During CPR, both hands should be placed on the lower half of the sternum, typically two finger breadths above the xiphisternum (center of the chest), and compressed in a regular rhythm. While performing chest compressions, the palms of both hands of the rescuer should be interlocked and the compressions should be initiated with the heel of the palm of the dominant hand. The elbows should be kept locked and straight during compression. He/she should repeat the count 101,102,103, etc., loudly to maintain the speed and number of chest compressions. The rate of chest compressions should be 120/min and the compression depth should be at least 5 cm or never more than 2.5 inches. The rescuer should allow complete chest recoil between compressions without lifting his hands from the chest but should not lean on the victim’s chest. There should be minimum interruptions during chest compressions. If the rescuer is alone, he/she should continue the chest compression for 5 consecutive cycles of 30 compressions each. When more than one rescuer is involved, they should switch roles every 5 cycles until there is a sign of return of spontaneous circulation or until medical help arrives. When 2 rescuers are involved, the second person encourages the first one to push hard and push fast and also ensures that high-quality CPR is being rendered. The aim of COLS is to provide continuous, uninterrupted chest compressions to improve the chances of survival and the neurological outcomes.10

High-quality CPR consists of the following:

1) Pushing hard and pushing fast, ensuring chest compressions at an adequate rate (120/min) so that at least 100 of them will be highly effective compressions.

2) To ensure chest compressions of adequate depth (at least 6 cm deep).

3) Allowing full chest recoil between compressions and minimizing interruptions in chest compressions. CPR should be stopped if the patient shows signs of return of spontaneous circulation such as becoming conscious and obeying commands, starts breathing spontaneously, or starts moving all the limbs.

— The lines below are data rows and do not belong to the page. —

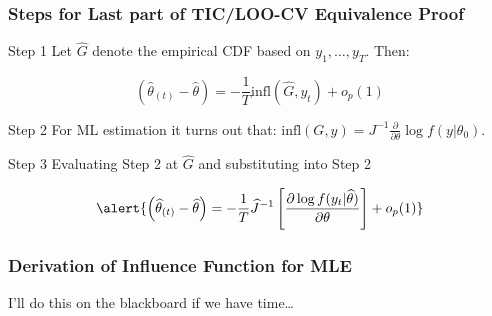 \begin{frame}
  \frametitle{Steps for Last part of TIC/LOO-CV Equivalence Proof} 
 

  \begin{block}{Step 1}
    Let $\widehat{G}$ denote the empirical CDF based on $y_1, \dots, y_T$. Then:
    \vspace{-1em}

   \[
     \left( \widehat{\theta}_{(t)} - \widehat{\theta} \right) = -\frac{1}{T} \text{infl}(\widehat{G}, y_t) + o_p(1)
   \]
  \end{block}

  \vspace{-1em}

  \begin{block}{Step 2}
    For ML estimation it turns out that: $\text{infl}(G,y) = J^{-1} \frac{\partial}{\partial \theta}\log f(y|\theta_0)$.
  \end{block}



  \begin{block}{Step 3}
    Evaluating Step 2 at $\widehat{G}$ and substituting into Step 2

    \vspace{-1em}

\[
  \alert{\left( \widehat{\theta}_{(t)} - \widehat{\theta}  \right) = -\frac{1}{T} \widehat{J}^{-1} \left[\frac{\partial \log f(y_t|\widehat{\theta})}{\partial \theta}\right] + o_p(1)}
\]
  \end{block}

\end{frame}
\begin{frame}
  \frametitle{Derivation of Influence Function for MLE}

  \alert{I'll do this on the blackboard if we have time\dots}
\end{frame}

CPR should not be performed if the scene of the incident is not safe, such as on a highway with speeding vehicles, at a scene of fire accident and similar places. In such cases, CPR should be administered after the victim has been moved to a safe place. CPR is also not provided if there are already tell-tale death-like signs such as rigor mortis, etc. It is most effective in witnessed cardiac arrest cases when the victim collapses suddenly in front of the rescuer, in which case, CPR is continued until help arrives and the victim is transferred to a hospital.2

Compression-only CPR or hands-only CPR is the preferred method for laypersons who witness an adult suddenly collapse. India is a vast country and therefore, indigenously designed guidelines tailored to the limited facilities available are highly desirable. Generally, people are hesitant to provide mouth-to-mouth breathing for resuscitation, especially if the victim is unknown. A vast majority of the Indian population hardly has any access to CPR training. Considering all these limitations and the advantages of compression-only CPR, the COLS algorithm has been recommended for lay personnel.2

The IRC guidelines also have a customized algorithm for health care providers rendering basic life support in out-of-hospital cardiac arrest scenarios.11BCLS refers to an algorithm for CPR for outside hospital cardiac arrest victims to be used by allied health care professionals or trained paramedical staff when they reach the scene.11 It is very similar to the BLS algorithm advocated by the AHA, and involves the use of AED or early defibrillation as and when applicable.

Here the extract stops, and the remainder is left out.